**Work to complete**
If a line in the data below holds the word "NASA", copy it.

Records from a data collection
──────

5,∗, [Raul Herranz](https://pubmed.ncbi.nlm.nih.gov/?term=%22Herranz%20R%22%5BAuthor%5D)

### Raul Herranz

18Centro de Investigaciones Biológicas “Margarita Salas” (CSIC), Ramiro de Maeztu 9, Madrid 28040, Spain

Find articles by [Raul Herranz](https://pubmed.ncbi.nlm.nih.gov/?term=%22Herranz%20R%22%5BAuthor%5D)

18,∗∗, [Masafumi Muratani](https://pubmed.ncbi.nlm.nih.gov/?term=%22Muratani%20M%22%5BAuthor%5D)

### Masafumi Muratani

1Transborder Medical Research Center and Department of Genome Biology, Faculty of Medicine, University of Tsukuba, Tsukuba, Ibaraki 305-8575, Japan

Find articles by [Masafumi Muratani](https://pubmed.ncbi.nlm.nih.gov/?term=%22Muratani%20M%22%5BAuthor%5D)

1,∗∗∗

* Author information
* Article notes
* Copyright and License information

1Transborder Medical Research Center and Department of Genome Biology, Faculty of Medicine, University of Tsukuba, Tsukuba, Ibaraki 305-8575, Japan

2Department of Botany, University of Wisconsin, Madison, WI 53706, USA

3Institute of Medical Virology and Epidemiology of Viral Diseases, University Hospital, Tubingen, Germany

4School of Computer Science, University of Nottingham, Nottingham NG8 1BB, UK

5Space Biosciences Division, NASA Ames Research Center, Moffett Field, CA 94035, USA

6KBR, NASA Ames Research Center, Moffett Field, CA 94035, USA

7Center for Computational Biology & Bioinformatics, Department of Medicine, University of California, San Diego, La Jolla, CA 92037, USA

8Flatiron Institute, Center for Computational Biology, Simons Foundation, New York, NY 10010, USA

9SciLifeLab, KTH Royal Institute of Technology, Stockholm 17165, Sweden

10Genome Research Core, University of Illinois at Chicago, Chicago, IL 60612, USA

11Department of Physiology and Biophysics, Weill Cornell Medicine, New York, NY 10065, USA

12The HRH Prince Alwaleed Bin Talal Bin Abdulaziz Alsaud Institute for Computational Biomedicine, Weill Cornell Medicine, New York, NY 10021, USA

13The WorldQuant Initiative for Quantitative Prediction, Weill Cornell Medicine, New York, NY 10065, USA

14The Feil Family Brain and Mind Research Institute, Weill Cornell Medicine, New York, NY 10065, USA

──────

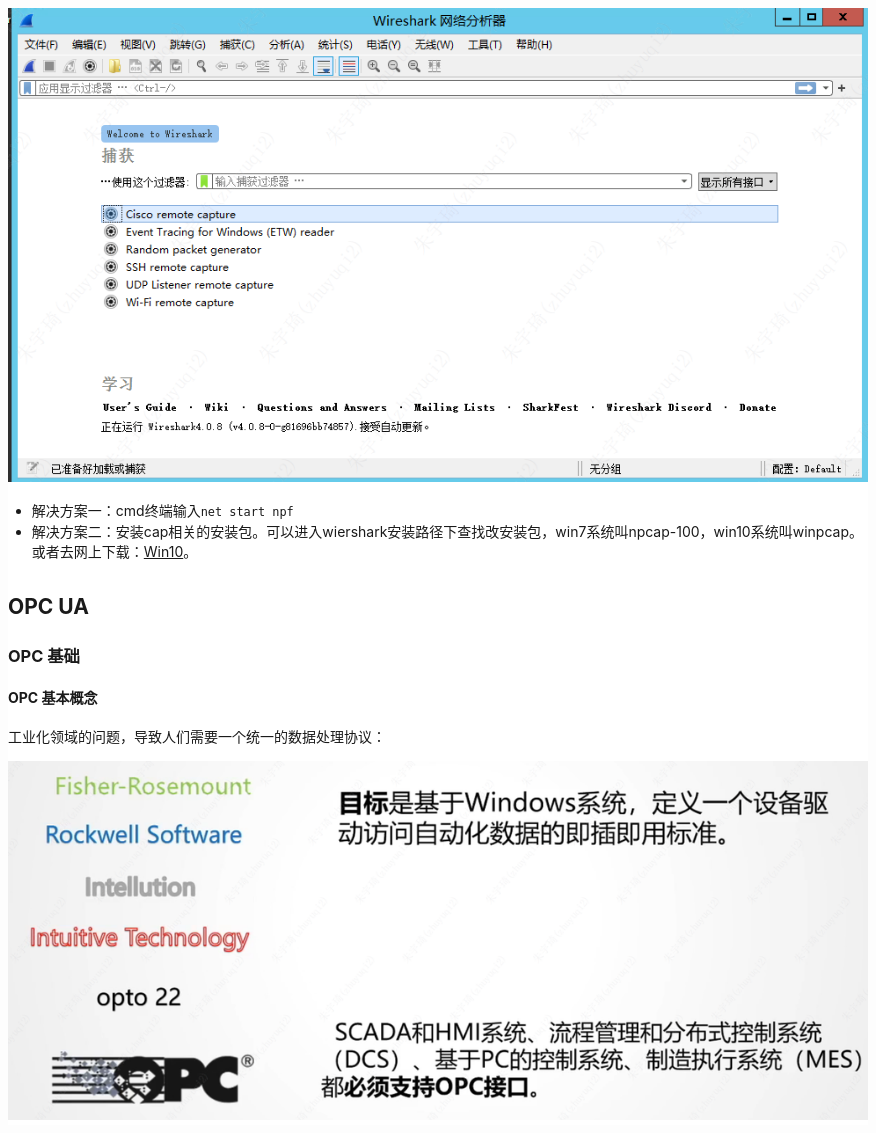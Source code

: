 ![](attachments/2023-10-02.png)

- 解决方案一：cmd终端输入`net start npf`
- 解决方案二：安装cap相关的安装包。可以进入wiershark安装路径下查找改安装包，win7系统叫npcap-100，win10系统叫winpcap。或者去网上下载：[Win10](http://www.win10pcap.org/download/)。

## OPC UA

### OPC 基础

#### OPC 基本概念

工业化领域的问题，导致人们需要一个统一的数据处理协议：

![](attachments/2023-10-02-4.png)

──────

**Response to this task**
5Space Biosciences Division, NASA Ames Research Center, Moffett Field, CA 94035, USA
6KBR, NASA Ames Research Center, Moffett Field, CA 94035, USA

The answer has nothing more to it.